Stored entries:

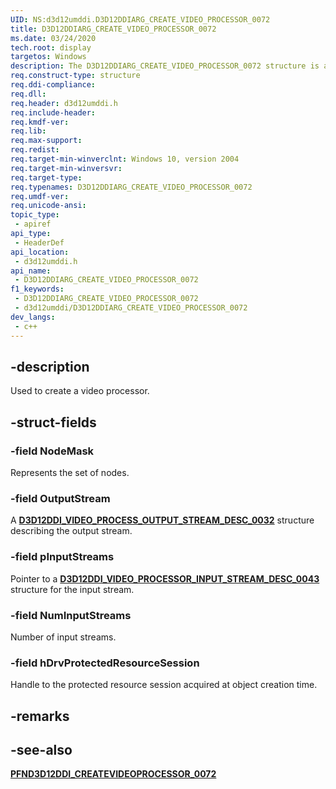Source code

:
 ```yaml
---
UID: NS:d3d12umddi.D3D12DDIARG_CREATE_VIDEO_PROCESSOR_0072
title: D3D12DDIARG_CREATE_VIDEO_PROCESSOR_0072
ms.date: 03/24/2020
tech.root: display
targetos: Windows
description: The D3D12DDIARG_CREATE_VIDEO_PROCESSOR_0072 structure is a parameter for creating a video processor.
req.construct-type: structure
req.ddi-compliance: 
req.dll: 
req.header: d3d12umddi.h
req.include-header: 
req.kmdf-ver: 
req.lib: 
req.max-support: 
req.redist: 
req.target-min-winverclnt: Windows 10, version 2004
req.target-min-winversvr: 
req.target-type: 
req.typenames: D3D12DDIARG_CREATE_VIDEO_PROCESSOR_0072
req.umdf-ver: 
req.unicode-ansi: 
topic_type:
 - apiref
api_type:
 - HeaderDef
api_location:
 - d3d12umddi.h
api_name:
 - D3D12DDIARG_CREATE_VIDEO_PROCESSOR_0072
f1_keywords:
 - D3D12DDIARG_CREATE_VIDEO_PROCESSOR_0072
 - d3d12umddi/D3D12DDIARG_CREATE_VIDEO_PROCESSOR_0072
dev_langs:
 - c++
---
```


## -description

Used to create a video processor.

## -struct-fields

### -field NodeMask

Represents the set of nodes.

### -field OutputStream

A [**D3D12DDI_VIDEO_PROCESS_OUTPUT_STREAM_DESC_0032**](ns-d3d12umddi-d3d12ddi_video_process_output_stream_desc_0032.md) structure describing the output stream.

### -field pInputStreams

Pointer to a [**D3D12DDI_VIDEO_PROCESSOR_INPUT_STREAM_DESC_0043**](ns-d3d12umddi-d3d12ddi_video_processor_input_stream_desc_0043.md) structure for the input stream.

### -field NumInputStreams

Number of input streams.

### -field hDrvProtectedResourceSession

Handle to the protected resource session acquired at object creation time.

## -remarks

## -see-also

[**PFND3D12DDI_CREATEVIDEOPROCESSOR_0072**](nc-d3d12umddi-pfnd3d12ddi_createvideoprocessor_0072.md)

What this task involves » Please write the data out again exactly, but do not carry over the pictures.

Output below »
Source code

:
 ```yaml
---
UID: NS:d3d12umddi.D3D12DDIARG_CREATE_VIDEO_PROCESSOR_0072
title: D3D12DDIARG_CREATE_VIDEO_PROCESSOR_0072
ms.date: 03/24/2020
tech.root: display
targetos: Windows
description: The D3D12DDIARG_CREATE_VIDEO_PROCESSOR_0072 structure is a parameter for creating a video processor.
req.construct-type: structure
req.ddi-compliance: 
req.dll: 
req.header: d3d12umddi.h
req.include-header: 
req.kmdf-ver: 
req.lib: 
req.max-support: 
req.redist: 
req.target-min-winverclnt: Windows 10, version 2004
req.target-min-winversvr: 
req.target-type: 
req.typenames: D3D12DDIARG_CREATE_VIDEO_PROCESSOR_0072
req.umdf-ver: 
req.unicode-ansi: 
topic_type:
 - apiref
api_type:
 - HeaderDef
api_location:
 - d3d12umddi.h
api_name:
 - D3D12DDIARG_CREATE_VIDEO_PROCESSOR_0072
f1_keywords:
 - D3D12DDIARG_CREATE_VIDEO_PROCESSOR_0072
 - d3d12umddi/D3D12DDIARG_CREATE_VIDEO_PROCESSOR_0072
dev_langs:
 - c++
---
```


## -description

Used to create a video processor.

## -struct-fields

### -field NodeMask

Represents the set of nodes.

### -field OutputStream

A [**D3D12DDI_VIDEO_PROCESS_OUTPUT_STREAM_DESC_0032**](ns-d3d12umddi-d3d12ddi_video_process_output_stream_desc_0032.md) structure describing the output stream.

### -field pInputStreams

Pointer to a [**D3D12DDI_VIDEO_PROCESSOR_INPUT_STREAM_DESC_0043**](ns-d3d12umddi-d3d12ddi_video_processor_input_stream_desc_0043.md) structure for the input stream.

### -field NumInputStreams

Number of input streams.

### -field hDrvProtectedResourceSession

Handle to the protected resource session acquired at object creation time.

## -remarks

## -see-also

[**PFND3D12DDI_CREATEVIDEOPROCESSOR_0072**](nc-d3d12umddi-pfnd3d12ddi_createvideoprocessor_0072.md)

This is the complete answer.